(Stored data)

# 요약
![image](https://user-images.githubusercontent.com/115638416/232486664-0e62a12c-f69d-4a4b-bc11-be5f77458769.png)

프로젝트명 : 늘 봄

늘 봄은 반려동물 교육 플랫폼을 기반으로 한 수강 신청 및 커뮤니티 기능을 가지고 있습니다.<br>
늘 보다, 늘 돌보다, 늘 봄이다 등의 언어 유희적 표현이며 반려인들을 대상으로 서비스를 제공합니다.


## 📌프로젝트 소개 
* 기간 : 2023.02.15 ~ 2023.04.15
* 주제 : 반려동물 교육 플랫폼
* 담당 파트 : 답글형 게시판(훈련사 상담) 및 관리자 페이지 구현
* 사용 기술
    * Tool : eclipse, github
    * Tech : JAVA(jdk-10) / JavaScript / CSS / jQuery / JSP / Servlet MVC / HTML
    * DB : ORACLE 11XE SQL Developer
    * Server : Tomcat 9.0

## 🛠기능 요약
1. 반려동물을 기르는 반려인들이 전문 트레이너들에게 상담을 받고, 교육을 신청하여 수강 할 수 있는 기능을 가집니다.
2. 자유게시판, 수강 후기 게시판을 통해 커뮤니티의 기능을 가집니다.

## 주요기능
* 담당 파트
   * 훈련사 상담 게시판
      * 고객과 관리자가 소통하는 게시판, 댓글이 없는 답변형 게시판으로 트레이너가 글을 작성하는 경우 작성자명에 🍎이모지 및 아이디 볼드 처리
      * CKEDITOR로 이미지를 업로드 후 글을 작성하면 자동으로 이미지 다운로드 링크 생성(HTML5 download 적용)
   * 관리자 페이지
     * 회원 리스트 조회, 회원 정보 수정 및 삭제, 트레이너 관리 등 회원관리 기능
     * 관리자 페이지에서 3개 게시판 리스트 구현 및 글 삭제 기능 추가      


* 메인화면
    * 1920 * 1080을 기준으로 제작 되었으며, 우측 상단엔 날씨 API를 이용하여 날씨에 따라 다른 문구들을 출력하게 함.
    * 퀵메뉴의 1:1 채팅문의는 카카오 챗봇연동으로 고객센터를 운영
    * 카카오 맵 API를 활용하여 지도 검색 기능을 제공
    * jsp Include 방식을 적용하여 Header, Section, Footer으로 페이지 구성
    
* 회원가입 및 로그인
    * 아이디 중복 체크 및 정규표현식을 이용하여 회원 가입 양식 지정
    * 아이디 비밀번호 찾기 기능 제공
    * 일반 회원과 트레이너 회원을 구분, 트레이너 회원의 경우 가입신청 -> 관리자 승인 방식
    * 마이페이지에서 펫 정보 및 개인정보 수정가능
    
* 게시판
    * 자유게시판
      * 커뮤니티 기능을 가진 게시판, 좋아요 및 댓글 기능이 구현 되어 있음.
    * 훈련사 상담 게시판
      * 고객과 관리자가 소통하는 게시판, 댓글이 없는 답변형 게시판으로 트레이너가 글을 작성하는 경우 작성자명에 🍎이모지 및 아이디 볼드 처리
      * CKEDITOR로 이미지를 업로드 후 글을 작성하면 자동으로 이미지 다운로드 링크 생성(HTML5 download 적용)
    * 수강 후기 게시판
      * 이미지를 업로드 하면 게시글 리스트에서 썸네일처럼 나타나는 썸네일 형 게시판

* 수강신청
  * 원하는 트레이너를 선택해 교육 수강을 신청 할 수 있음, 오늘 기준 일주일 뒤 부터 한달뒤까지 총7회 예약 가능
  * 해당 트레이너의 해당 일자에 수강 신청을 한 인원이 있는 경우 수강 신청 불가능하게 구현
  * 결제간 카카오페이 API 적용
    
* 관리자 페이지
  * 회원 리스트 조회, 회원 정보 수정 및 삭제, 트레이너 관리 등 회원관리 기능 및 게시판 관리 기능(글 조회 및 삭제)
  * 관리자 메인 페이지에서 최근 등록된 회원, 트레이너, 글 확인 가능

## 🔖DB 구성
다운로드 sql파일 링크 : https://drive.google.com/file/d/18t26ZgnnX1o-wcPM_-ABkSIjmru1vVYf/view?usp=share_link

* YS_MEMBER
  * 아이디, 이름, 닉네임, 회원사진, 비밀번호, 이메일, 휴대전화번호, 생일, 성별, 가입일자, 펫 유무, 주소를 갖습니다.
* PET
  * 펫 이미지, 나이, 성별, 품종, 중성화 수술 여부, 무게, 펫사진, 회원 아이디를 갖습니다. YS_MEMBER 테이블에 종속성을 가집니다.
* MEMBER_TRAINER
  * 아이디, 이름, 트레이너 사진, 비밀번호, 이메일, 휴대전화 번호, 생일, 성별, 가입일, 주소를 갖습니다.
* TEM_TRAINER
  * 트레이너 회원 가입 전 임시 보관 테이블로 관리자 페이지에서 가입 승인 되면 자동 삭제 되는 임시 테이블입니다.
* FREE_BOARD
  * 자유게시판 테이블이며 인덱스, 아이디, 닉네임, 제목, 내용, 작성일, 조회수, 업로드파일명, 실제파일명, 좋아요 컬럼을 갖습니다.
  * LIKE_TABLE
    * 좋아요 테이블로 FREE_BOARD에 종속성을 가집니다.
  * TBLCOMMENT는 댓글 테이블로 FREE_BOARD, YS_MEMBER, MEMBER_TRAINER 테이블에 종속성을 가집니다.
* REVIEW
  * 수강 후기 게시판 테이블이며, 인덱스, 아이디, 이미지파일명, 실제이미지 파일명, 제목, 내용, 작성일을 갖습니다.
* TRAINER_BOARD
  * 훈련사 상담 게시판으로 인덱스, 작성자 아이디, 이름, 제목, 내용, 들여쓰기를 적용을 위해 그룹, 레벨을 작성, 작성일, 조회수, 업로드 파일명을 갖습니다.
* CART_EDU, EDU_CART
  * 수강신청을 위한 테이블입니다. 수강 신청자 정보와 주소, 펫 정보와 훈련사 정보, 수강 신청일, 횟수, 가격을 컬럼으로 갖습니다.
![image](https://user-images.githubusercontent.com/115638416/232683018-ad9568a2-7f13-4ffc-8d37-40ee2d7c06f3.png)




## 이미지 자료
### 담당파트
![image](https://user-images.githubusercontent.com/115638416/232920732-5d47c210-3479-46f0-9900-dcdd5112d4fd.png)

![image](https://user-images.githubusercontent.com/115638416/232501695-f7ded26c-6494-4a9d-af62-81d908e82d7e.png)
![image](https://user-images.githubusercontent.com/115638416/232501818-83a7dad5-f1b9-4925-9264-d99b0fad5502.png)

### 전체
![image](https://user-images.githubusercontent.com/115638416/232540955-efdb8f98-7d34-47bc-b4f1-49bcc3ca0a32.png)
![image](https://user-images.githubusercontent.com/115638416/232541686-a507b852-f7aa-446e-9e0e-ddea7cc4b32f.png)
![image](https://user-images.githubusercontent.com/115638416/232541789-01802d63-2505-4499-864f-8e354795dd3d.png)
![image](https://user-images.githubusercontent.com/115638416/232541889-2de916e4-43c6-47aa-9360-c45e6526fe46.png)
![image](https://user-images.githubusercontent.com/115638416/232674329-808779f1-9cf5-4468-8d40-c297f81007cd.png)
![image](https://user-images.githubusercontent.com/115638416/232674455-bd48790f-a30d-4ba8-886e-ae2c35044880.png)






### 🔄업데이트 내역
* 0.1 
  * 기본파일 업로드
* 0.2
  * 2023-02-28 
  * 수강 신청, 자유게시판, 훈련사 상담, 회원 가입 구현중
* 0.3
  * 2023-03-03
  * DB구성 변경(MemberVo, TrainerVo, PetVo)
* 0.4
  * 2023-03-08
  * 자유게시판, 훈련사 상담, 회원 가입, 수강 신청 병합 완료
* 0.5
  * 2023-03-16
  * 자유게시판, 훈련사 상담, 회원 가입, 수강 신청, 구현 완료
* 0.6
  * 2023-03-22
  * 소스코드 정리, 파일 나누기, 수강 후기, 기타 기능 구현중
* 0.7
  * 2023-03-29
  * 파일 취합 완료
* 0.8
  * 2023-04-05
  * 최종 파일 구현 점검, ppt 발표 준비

→ **TRY IT**: How many of the lines above contain the word "종속성을"? Give the number alone.

→ **RESPONSE TO THIS EXERCISE**: 3